English 560: American Literature: Race, Nation, Empire

Course Description: 

Race, nation, and empire have constituted particularly robust and durable analytic frameworks for American writers and for the study of American literature more generally. This course considers how these three key terms have engaged writers during the rise and hey-day of US nation formation and how these terms have subsequently shaped critical accounts of the US literary tradition, particularly over the last decades.

Throughout the semester we will ask: What happens if we dislocate the stable place of race, nation, and empire in US literary studies? Do these three key analytic terms provide a sufficient critical lens for understanding the rich literary production of the nineteenth-century United States? We will endeavor to answer these questions by focusing on those literary texts that look far beyond the nation’s clearly defined geopolitical and territorial boundaries.

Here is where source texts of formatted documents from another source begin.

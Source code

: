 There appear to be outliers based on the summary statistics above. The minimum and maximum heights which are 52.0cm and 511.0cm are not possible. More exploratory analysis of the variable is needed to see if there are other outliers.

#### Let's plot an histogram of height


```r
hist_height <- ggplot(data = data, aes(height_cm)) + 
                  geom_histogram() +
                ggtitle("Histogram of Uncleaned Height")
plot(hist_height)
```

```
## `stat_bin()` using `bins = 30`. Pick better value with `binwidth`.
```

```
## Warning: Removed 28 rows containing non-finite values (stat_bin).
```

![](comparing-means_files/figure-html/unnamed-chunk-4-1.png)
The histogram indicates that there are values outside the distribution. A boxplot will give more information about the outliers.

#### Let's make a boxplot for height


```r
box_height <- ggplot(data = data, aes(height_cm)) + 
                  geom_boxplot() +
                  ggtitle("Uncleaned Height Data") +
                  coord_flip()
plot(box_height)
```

In particular, we attend to how these terms are operative in maritime narratives, for it well may be that it is in water’s transient spaces, rather than on land, that American writers conceive of the limit cases and rich possibilities of race, nation, and empire in the US project.

In the first part of the course, we take the geographic region understood to be “the last place on earth”—Antarctica—as a case study.  Drawing on the scientific writings of the US Exploring Expeditions (1838-42), American writers from Edgar Allen Poe to Herman Melville to James Fenimore Cooper, among others, imagined the touch-points between this last place on earth and the US national project. Further, contemporary scientists and explorers turned to literary expression in order to depict their experiences (for example, James Palmer in his epic poem Thulia: A Tale of the Antarctic (1843) and John Cleves Symmes in his utopian novel Symzonia: A Voyage of Discovery (1820), based upon his Theory of Concentric Spheres, which he delivered to Congress in 1834 and upon which Poe drew in Narrative of Arthur Gordon Pym).  With this limit case as a framework, we will spend the second half of the semester considering, more generally, how US writers conceived of the nation and its limits through recourse to maritime narrative.

Course Outcomes: 

By the end of this course, you will:

  • Have a comprehensive understanding of the major critical frameworks that have guided American literary studies over the last two decades

  • Have generated an original written contribution to some aspect of 19th-century American literary criticism

  • Have read, thought, and been responsible for shaping class inquiry into a range of themost significant literary texts focused on race, nation, and empire in the 19th-Century United States


English 560: 19th-Century American Literature: U.S. Literatures in the Americas

Course Description:

American literary studies over the past twenty to thirty years have undergone dramatic changes, and arguably the field finds itself at an exciting and potentially revolutionary moment in the early years of the twenty-first century. Gender, race, ethnic, and women’s studies helped to transform the canon during the 1970s, 1980s, and 1990s, and new developments in hemispheric, transatlantic, and transnational studies have raised questions about the very viability of American literary studies.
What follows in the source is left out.